Work instructions:
Within the entries below, every line containing "learned" is to be copied.
[Records — start]
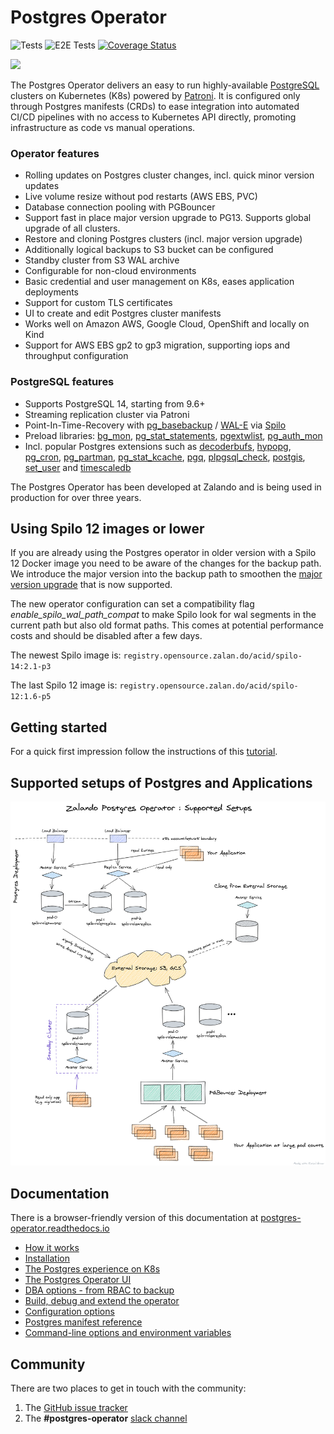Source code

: # Postgres Operator

![Tests](https://github.com/zalando/postgres-operator/workflows/operator-tests/badge.svg)
![E2E Tests](https://github.com/zalando/postgres-operator/workflows/operator-e2e-tests/badge.svg)
[![Coverage Status](https://coveralls.io/repos/github/zalando/postgres-operator/badge.svg?branch=master)](https://coveralls.io/github/zalando/postgres-operator?branch=master)

<img src="docs/diagrams/logo.png" width="200">

The Postgres Operator delivers an easy to run highly-available [PostgreSQL](https://www.postgresql.org/)
clusters on Kubernetes (K8s) powered by [Patroni](https://github.com/zalando/patroni).
It is configured only through Postgres manifests (CRDs) to ease integration into automated CI/CD
pipelines with no access to Kubernetes API directly, promoting infrastructure as code vs manual operations.

### Operator features

* Rolling updates on Postgres cluster changes, incl. quick minor version updates
* Live volume resize without pod restarts (AWS EBS, PVC)
* Database connection pooling with PGBouncer
* Support fast in place major version upgrade to PG13. Supports global upgrade of all clusters.
* Restore and cloning Postgres clusters (incl. major version upgrade)
* Additionally logical backups to S3 bucket can be configured
* Standby cluster from S3 WAL archive
* Configurable for non-cloud environments
* Basic credential and user management on K8s, eases application deployments
* Support for custom TLS certificates
* UI to create and edit Postgres cluster manifests
* Works well on Amazon AWS, Google Cloud, OpenShift and locally on Kind
* Support for AWS EBS gp2 to gp3 migration, supporting iops and throughput configuration

### PostgreSQL features

* Supports PostgreSQL 14, starting from 9.6+
* Streaming replication cluster via Patroni
* Point-In-Time-Recovery with
[pg_basebackup](https://www.postgresql.org/docs/11/app-pgbasebackup.html) /
[WAL-E](https://github.com/wal-e/wal-e) via [Spilo](https://github.com/zalando/spilo)
* Preload libraries: [bg_mon](https://github.com/CyberDem0n/bg_mon),
[pg_stat_statements](https://www.postgresql.org/docs/14/pgstatstatements.html),
[pgextwlist](https://github.com/dimitri/pgextwlist),
[pg_auth_mon](https://github.com/RafiaSabih/pg_auth_mon)
* Incl. popular Postgres extensions such as
[decoderbufs](https://github.com/debezium/postgres-decoderbufs),
[hypopg](https://github.com/HypoPG/hypopg),
[pg_cron](https://github.com/citusdata/pg_cron),
[pg_partman](https://github.com/pgpartman/pg_partman),
[pg_stat_kcache](https://github.com/powa-team/pg_stat_kcache),
[pgq](https://github.com/pgq/pgq),
[plpgsql_check](https://github.com/okbob/plpgsql_check),
[postgis](https://postgis.net/),
[set_user](https://github.com/pgaudit/set_user) and
[timescaledb](https://github.com/timescale/timescaledb)

The Postgres Operator has been developed at Zalando and is being used in
production for over three years.

## Using Spilo 12 images or lower

If you are already using the Postgres operator in older version with a Spilo 12 Docker image you need to be aware of the changes for the backup path.
We introduce the major version into the backup path to smoothen the [major version upgrade](docs/administrator.md#minor-and-major-version-upgrade) that is now supported.

The new operator configuration can set a compatibility flag *enable_spilo_wal_path_compat* to make Spilo look for wal segments in the current path but also old format paths.
This comes at potential performance costs and should be disabled after a few days.

The newest Spilo image is: `registry.opensource.zalan.do/acid/spilo-14:2.1-p3`

The last Spilo 12 image is: `registry.opensource.zalan.do/acid/spilo-12:1.6-p5`


## Getting started

For a quick first impression follow the instructions of this
[tutorial](docs/quickstart.md).

## Supported setups of Postgres and Applications

![Features](docs/diagrams/neutral_operator.png)

## Documentation

There is a browser-friendly version of this documentation at
[postgres-operator.readthedocs.io](https://postgres-operator.readthedocs.io)

* [How it works](docs/index.md)
* [Installation](docs/quickstart.md#deployment-options)
* [The Postgres experience on K8s](docs/user.md)
* [The Postgres Operator UI](docs/operator-ui.md)
* [DBA options - from RBAC to backup](docs/administrator.md)
* [Build, debug and extend the operator](docs/developer.md)
* [Configuration options](docs/reference/operator_parameters.md)
* [Postgres manifest reference](docs/reference/cluster_manifest.md)
* [Command-line options and environment variables](docs/reference/command_line_and_environment.md)

## Community

There are two places to get in touch with the community:
1. The [GitHub issue tracker](https://github.com/zalando/postgres-operator/issues)
2. The **#postgres-operator** [slack channel](https://postgres-slack.herokuapp.com)
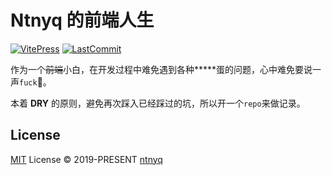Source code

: # Ntnyq 的前端人生

[![VitePress](https://img.shields.io/badge/powered--by-vitepress-green.svg)](https://vitepress.vuejs.org/)
[![LastCommit](https://img.shields.io/github/last-commit/ntnyq/fe-life.svg)](https://github.com/ntnyq/fe-life)

作为一个<del>前端</del>小白，在开发过程中难免遇到各种**\***蛋的问题，心中难免要说一声`fuck`🐶。

本着 **DRY** 的原则，避免再次踩入已经踩过的坑，所以开一个`repo`来做记录。

## License

[MIT](./LICENSE) License © 2019-PRESENT [ntnyq](https://github.com/ntnyq)
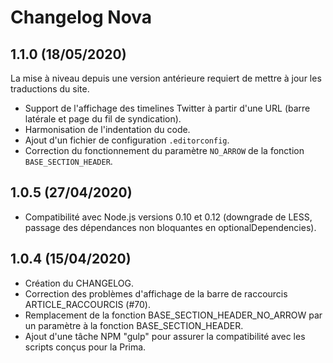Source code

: # Changelog Nova

## 1.1.0 (18/05/2020)

La mise à niveau depuis une version antérieure requiert de mettre à jour les traductions du site.

* Support de l'affichage des timelines Twitter à partir d'une URL (barre latérale et page du fil de syndication).
* Harmonisation de l'indentation du code.
* Ajout d'un fichier de configuration `.editorconfig`.
* Correction du fonctionnement du paramètre `NO_ARROW` de la fonction `BASE_SECTION_HEADER`.

## 1.0.5 (27/04/2020)

* Compatibilité avec Node.js versions 0.10 et 0.12 (downgrade de LESS, passage des dépendances non bloquantes en optionalDependencies).

## 1.0.4 (15/04/2020)

* Création du CHANGELOG.
* Correction des problèmes d'affichage de la barre de raccourcis ARTICLE_RACCOURCIS (#70).
* Remplacement de la fonction BASE_SECTION_HEADER_NO_ARROW par un paramètre à la fonction BASE_SECTION_HEADER.
* Ajout d'une tâche NPM "gulp" pour assurer la compatibilité avec les scripts conçus pour la Prima.
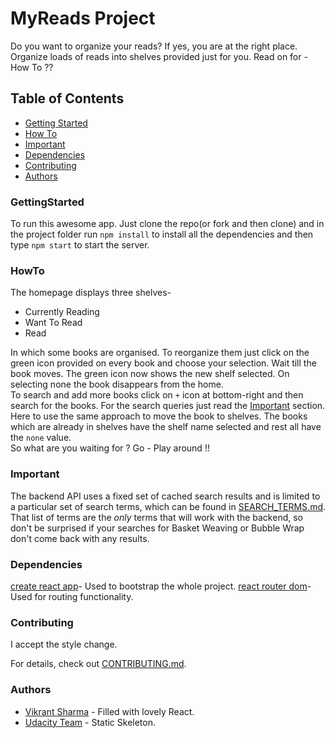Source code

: # MyReads Project

Do you want to organize your reads? If yes, you are at the right place. Organize loads of reads into shelves provided just for you.
Read on for - How To ??

## Table of Contents

* [Getting Started](#gettingstarted)
* [How To](#howto)
* [Important](#important)
* [Dependencies](#dependencies)
* [Contributing](#contributing)
* [Authors](#authors)

### GettingStarted

To run this awesome app. Just clone the repo(or fork and then clone) and in the project folder run `npm install` to install all the dependencies and then type `npm start` to start the server.

### HowTo

The homepage displays three shelves-
* Currently Reading
* Want To Read
* Read

In which some books are organised. To reorganize them just click on the green icon provided on every book and choose your selection. Wait till the book moves. The green icon now shows the new shelf selected. On selecting none the book disappears from the home. <br>
To search and add more books click on `+` icon at bottom-right and then search for the books. For the search queries just read the [Important](#important) section. Here to use the same approach to move the book to shelves. The books which are already in shelves have the shelf name selected and rest all have the `none` value.<br>
So what are you waiting for ? Go - Play around !!

### Important

The backend API uses a fixed set of cached search results and is limited to a particular set of search terms, which can be found in [SEARCH_TERMS.md](SEARCH_TERMS.md). That list of terms are the _only_ terms that will work with the backend, so don't be surprised if your searches for Basket Weaving or Bubble Wrap don't come back with any results.

### Dependencies

[create react app](https://github.com/facebook/create-react-app)- Used to bootstrap the whole project.
[react router dom](https://reacttraining.com/react-router/web/guides/quick-start)- Used for routing functionality.

### Contributing

I accept the style change.

For details, check out [CONTRIBUTING.md](CONTRIBUTING.md).

### Authors

* [Vikrant Sharma](https://github.com/vikkrantxx7) - Filled with lovely React.
* [Udacity Team](https://github.com/udacity) - Static Skeleton.
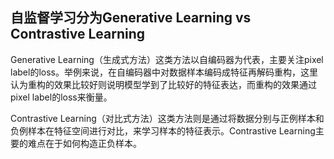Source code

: ## 自监督学习分为Generative Learning vs Contrastive Learning
Generative Learning（生成式方法）这类方法以自编码器为代表，主要关注pixel label的loss。举例来说，在自编码器中对数据样本编码成特征再解码重构，这里认为重构的效果比较好则说明模型学到了比较好的特征表达，而重构的效果通过pixel label的loss来衡量。

Contrastive Learning（对比式方法）这类方法则是通过将数据分别与正例样本和负例样本在特征空间进行对比，来学习样本的特征表示。Contrastive Learning主要的难点在于如何构造正负样本。
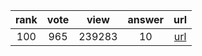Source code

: 
| rank | vote | view | answer | url |
|:-:|:-:|:-:|:-:|:-:|
|100|965|239283|10| [url](http://stackoverflow.com/questions/5466451/how-can-i-print-literal-curly-brace-characters-in-python-string-and-also-use-fo) |
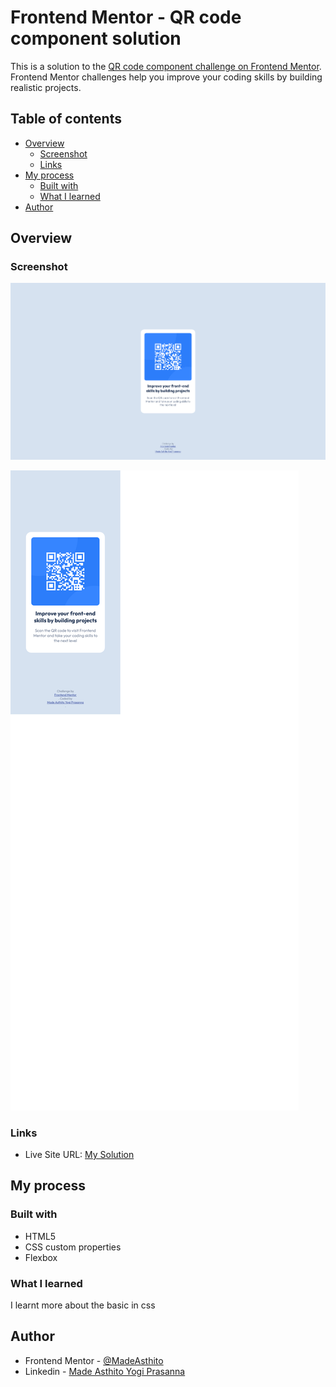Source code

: # Frontend Mentor - QR code component solution

This is a solution to the [QR code component challenge on Frontend Mentor](https://www.frontendmentor.io/challenges/qr-code-component-iux_sIO_H). Frontend Mentor challenges help you improve your coding skills by building realistic projects. 

## Table of contents

- [Overview](#overview)
  - [Screenshot](#screenshot)
  - [Links](#links)
- [My process](#my-process)
  - [Built with](#built-with)
  - [What I learned](#what-i-learned)
- [Author](#author)

## Overview

### Screenshot

![](./result/desktop-qr.png)

![](./result/mobile-qr.png)

### Links

- Live Site URL: [My Solution](https://qr-component-challenges.vercel.app/)

## My process

### Built with

- HTML5
- CSS custom properties
- Flexbox

### What I learned

I learnt more about the basic in css

## Author

- Frontend Mentor - [@MadeAsthito](https://www.frontendmentor.io/profile/MadeAsthito)
- Linkedin - [Made Asthito Yogi Prasanna](www.linkedin.com/in/made-asthito-yogi-prasanna-496520289)
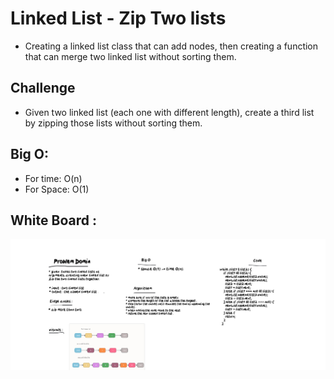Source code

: # Linked List - Zip Two lists
* Creating a linked list class that can add nodes, then creating a function that can merge two linked list without sorting them.

## Challenge
* Given two linked list (each one with different length), create a third list by zipping those lists without sorting them.

## Big O:
* For time: O(n)
* For Space: O(1)




## White Board :
 
![image](./Whiteboard-5_27_2021,10_15_50AM.png)

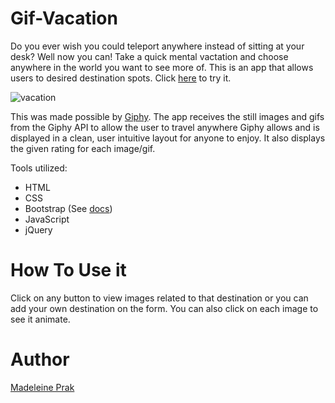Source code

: # Gif-Vacation
Do you ever wish you could teleport anywhere instead of sitting at your desk? Well now you can! Take a quick mental vactation and choose anywhere in the world you want to see more of. This is an app that allows users to desired destination spots. Click [here](https://madeleineprak.github.io/Gif-Vacation/) to try it.

![vacation](https://user-images.githubusercontent.com/26778117/65649496-9e58aa00-dfbb-11e9-8a2e-2fa3589103bb.PNG)

This was made possible by [Giphy](https://giphy.com/). The app receives the still images and gifs from the Giphy API to allow the user to travel anywhere Giphy allows and is displayed in a clean, user intuitive layout for anyone to enjoy. It also displays the given rating for each image/gif.

Tools utilized:
* HTML
* CSS
* Bootstrap (See [docs](https://getbootstrap.com/))
* JavaScript
* jQuery 

# How To Use it
Click on any button to view images related to that destination or you can add your own destination on the form. You can also click on each image to see it animate.

# Author
[Madeleine Prak](https://github.com/madeleineprak)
[Records — finish]
Response to the exercise:
  - [What I learned](#what-i-learned)
### What I learned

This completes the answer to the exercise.